* What to do *
In the listing below, find the line holding "3. **Set Up Environment Variables**" and the line holding "Some others of". Write out those two lines and all lines between, exactly, and nothing more.
================
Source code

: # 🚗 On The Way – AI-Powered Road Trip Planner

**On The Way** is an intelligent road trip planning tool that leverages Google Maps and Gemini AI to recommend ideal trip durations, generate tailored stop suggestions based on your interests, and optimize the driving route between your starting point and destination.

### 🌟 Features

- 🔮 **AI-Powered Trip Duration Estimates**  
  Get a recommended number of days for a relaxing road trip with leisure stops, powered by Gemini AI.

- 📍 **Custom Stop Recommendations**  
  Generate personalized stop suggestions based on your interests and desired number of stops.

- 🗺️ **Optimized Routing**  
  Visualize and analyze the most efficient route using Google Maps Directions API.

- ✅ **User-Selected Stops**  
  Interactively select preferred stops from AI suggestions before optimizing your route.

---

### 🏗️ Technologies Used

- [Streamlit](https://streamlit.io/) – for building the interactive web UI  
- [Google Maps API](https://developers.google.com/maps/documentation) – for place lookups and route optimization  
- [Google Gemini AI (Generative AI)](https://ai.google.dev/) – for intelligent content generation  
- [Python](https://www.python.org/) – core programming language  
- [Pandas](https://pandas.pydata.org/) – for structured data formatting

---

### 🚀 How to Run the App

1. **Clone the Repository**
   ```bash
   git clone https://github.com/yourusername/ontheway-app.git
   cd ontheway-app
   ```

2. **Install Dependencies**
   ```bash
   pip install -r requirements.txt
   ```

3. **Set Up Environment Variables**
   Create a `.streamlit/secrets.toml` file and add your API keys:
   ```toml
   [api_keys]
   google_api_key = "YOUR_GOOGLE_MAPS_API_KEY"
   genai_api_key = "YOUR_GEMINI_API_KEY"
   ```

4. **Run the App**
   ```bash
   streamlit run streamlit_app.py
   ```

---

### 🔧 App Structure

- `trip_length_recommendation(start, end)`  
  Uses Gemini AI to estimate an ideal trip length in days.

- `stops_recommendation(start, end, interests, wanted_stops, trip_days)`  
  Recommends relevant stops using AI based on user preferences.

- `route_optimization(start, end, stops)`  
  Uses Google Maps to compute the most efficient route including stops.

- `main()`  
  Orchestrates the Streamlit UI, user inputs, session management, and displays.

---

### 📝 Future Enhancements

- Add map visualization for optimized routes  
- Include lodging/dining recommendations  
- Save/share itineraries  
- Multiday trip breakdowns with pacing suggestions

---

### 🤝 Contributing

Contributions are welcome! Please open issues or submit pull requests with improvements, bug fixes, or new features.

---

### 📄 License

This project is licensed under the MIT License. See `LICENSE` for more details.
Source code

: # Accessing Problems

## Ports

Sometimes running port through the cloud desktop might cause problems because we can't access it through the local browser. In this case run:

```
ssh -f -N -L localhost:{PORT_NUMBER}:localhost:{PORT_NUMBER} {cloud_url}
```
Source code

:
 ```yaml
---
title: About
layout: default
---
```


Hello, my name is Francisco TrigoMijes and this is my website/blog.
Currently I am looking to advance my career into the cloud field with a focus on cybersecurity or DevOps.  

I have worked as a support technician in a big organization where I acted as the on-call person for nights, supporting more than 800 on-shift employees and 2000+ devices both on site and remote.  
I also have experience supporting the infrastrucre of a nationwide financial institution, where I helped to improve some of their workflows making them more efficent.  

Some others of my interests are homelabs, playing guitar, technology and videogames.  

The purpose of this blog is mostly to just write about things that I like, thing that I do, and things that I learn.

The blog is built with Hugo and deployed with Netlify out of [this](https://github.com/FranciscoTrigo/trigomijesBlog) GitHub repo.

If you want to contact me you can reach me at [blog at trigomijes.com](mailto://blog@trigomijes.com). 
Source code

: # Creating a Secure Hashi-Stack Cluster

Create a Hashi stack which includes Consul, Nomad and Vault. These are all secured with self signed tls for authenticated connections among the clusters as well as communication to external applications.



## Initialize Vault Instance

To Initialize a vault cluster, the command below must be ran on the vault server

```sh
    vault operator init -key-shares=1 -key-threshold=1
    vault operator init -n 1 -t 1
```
================
* Output for this exercise *
3. **Set Up Environment Variables**
   Create a `.streamlit/secrets.toml` file and add your API keys:
   ```toml
   [api_keys]
   google_api_key = "YOUR_GOOGLE_MAPS_API_KEY"
   genai_api_key = "YOUR_GEMINI_API_KEY"
   ```

4. **Run the App**
   ```bash
   streamlit run streamlit_app.py
   ```

---

### 🔧 App Structure

- `trip_length_recommendation(start, end)`  
  Uses Gemini AI to estimate an ideal trip length in days.

- `stops_recommendation(start, end, interests, wanted_stops, trip_days)`  
  Recommends relevant stops using AI based on user preferences.

- `route_optimization(start, end, stops)`  
  Uses Google Maps to compute the most efficient route including stops.

- `main()`  
  Orchestrates the Streamlit UI, user inputs, session management, and displays.

---

### 📝 Future Enhancements

- Add map visualization for optimized routes  
- Include lodging/dining recommendations  
- Save/share itineraries  
- Multiday trip breakdowns with pacing suggestions

---

### 🤝 Contributing

Contributions are welcome! Please open issues or submit pull requests with improvements, bug fixes, or new features.

---

### 📄 License

This project is licensed under the MIT License. See `LICENSE` for more details.
Source code

: # Accessing Problems

## Ports

Sometimes running port through the cloud desktop might cause problems because we can't access it through the local browser. In this case run:

```
ssh -f -N -L localhost:{PORT_NUMBER}:localhost:{PORT_NUMBER} {cloud_url}
```
Source code

:
 ```yaml
---
title: About
layout: default
---
```


Hello, my name is Francisco TrigoMijes and this is my website/blog.
Currently I am looking to advance my career into the cloud field with a focus on cybersecurity or DevOps.  

I have worked as a support technician in a big organization where I acted as the on-call person for nights, supporting more than 800 on-shift employees and 2000+ devices both on site and remote.  
I also have experience supporting the infrastrucre of a nationwide financial institution, where I helped to improve some of their workflows making them more efficent.  

Some others of my interests are homelabs, playing guitar, technology and videogames.  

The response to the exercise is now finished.